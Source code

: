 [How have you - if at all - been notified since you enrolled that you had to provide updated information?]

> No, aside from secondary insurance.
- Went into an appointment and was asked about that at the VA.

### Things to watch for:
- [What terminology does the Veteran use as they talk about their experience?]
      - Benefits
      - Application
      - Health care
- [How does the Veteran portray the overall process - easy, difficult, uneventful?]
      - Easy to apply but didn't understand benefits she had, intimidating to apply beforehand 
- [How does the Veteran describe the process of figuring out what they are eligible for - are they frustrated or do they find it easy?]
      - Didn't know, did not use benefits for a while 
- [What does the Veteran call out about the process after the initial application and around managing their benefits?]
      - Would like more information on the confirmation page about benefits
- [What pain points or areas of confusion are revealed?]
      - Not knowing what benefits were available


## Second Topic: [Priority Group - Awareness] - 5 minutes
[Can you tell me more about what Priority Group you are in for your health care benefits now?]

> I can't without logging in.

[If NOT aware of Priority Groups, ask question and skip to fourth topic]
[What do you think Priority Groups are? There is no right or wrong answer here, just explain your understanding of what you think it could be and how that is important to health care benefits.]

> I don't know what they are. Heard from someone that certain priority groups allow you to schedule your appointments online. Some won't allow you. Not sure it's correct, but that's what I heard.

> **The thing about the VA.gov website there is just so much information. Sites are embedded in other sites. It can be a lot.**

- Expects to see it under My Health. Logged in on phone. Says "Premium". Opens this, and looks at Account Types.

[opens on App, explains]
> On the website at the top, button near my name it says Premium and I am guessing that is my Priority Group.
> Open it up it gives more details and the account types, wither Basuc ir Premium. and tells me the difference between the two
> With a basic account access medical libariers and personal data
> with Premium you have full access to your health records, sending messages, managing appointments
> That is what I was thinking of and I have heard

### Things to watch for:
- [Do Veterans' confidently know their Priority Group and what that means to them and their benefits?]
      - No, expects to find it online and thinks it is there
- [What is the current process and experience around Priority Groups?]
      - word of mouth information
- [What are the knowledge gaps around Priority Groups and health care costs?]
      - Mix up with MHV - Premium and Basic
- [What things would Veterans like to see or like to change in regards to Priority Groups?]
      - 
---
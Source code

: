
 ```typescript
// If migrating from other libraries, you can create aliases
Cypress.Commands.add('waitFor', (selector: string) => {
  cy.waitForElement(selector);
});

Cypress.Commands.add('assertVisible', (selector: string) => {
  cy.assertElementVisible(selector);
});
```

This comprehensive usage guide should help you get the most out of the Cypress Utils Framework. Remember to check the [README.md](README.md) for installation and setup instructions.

^^^^^^^^^^^^^^^^

**Work order**
Give back exactly the lines of the listing above, starting with its first line and ending with the line that holds "## Second Topic: [Priority".

**Worked solution**
Source code

: [How have you - if at all - been notified since you enrolled that you had to provide updated information?]

> No, aside from secondary insurance.
- Went into an appointment and was asked about that at the VA.

### Things to watch for:
- [What terminology does the Veteran use as they talk about their experience?]
      - Benefits
      - Application
      - Health care
- [How does the Veteran portray the overall process - easy, difficult, uneventful?]
      - Easy to apply but didn't understand benefits she had, intimidating to apply beforehand 
- [How does the Veteran describe the process of figuring out what they are eligible for - are they frustrated or do they find it easy?]
      - Didn't know, did not use benefits for a while 
- [What does the Veteran call out about the process after the initial application and around managing their benefits?]
      - Would like more information on the confirmation page about benefits
- [What pain points or areas of confusion are revealed?]
      - Not knowing what benefits were available


## Second Topic: [Priority Group - Awareness] - 5 minutes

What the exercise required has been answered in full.